● What you have to do:
Starting with the line containing "Spring本身并没有针对bean做线程安全处理, 所以 \par" and going on through the line containing "2. jmeter 压测工具 \par", return the lines of the data below exactly, and only those.

● Material shown:
____________
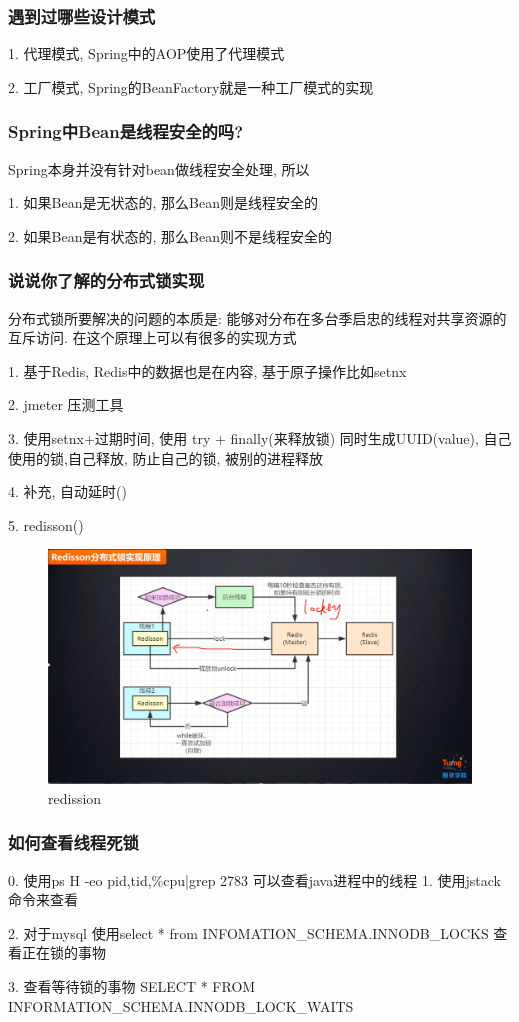 \documentclass[UTF8]{ctexart}
\begin{document}
\subsubsection{遇到过哪些设计模式}
1. 代理模式, Spring中的AOP使用了代理模式 \par
2. 工厂模式, Spring的BeanFactory就是一种工厂模式的实现 \par
\subsubsection{Spring中Bean是线程安全的吗?}
Spring本身并没有针对bean做线程安全处理, 所以 \par
1. 如果Bean是无状态的, 那么Bean则是线程安全的 \par
2. 如果Bean是有状态的, 那么Bean则不是线程安全的

\subsubsection{说说你了解的分布式锁实现}
分布式锁所要解决的问题的本质是: 能够对分布在多台季启忠的线程对共享资源的互斥访问. 在这个原理上可以有很多的实现方式 \par
1. 基于Redis, Redis中的数据也是在内容, 基于原子操作比如setnx \par
2. jmeter 压测工具 \par
3. 使用setnx+过期时间, 使用 try + finally(来释放锁) 同时生成UUID(value), 自己使用的锁,自己释放, 防止自己的锁, 被别的进程释放 \par
4. 补充, 自动延时() \par
5. redisson() \par
\begin{figure}
	\centering
	\includegraphics[width=0.7\linewidth]{figures/redission.png}
	\caption{redission}
	\label{fig:redission}
\end{figure}
\subsubsection{如何查看线程死锁}
0. 使用ps H -eo pid,tid,\%cpu|grep 2783 可以查看java进程中的线程
1. 使用jstack命令来查看 \par
2. 对于mysql 使用select * from INFOMATION\_SCHEMA.INNODB\_LOCKS 查看正在锁的事物 \par
3. 查看等待锁的事物 SELECT * FROM INFORMATION\_SCHEMA.INNODB\_LOCK\_WAITS \par
\end{document}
____________
● Response:
Spring本身并没有针对bean做线程安全处理, 所以 \par
1. 如果Bean是无状态的, 那么Bean则是线程安全的 \par
2. 如果Bean是有状态的, 那么Bean则不是线程安全的

\subsubsection{说说你了解的分布式锁实现}
分布式锁所要解决的问题的本质是: 能够对分布在多台季启忠的线程对共享资源的互斥访问. 在这个原理上可以有很多的实现方式 \par
1. 基于Redis, Redis中的数据也是在内容, 基于原子操作比如setnx \par
2. jmeter 压测工具 \par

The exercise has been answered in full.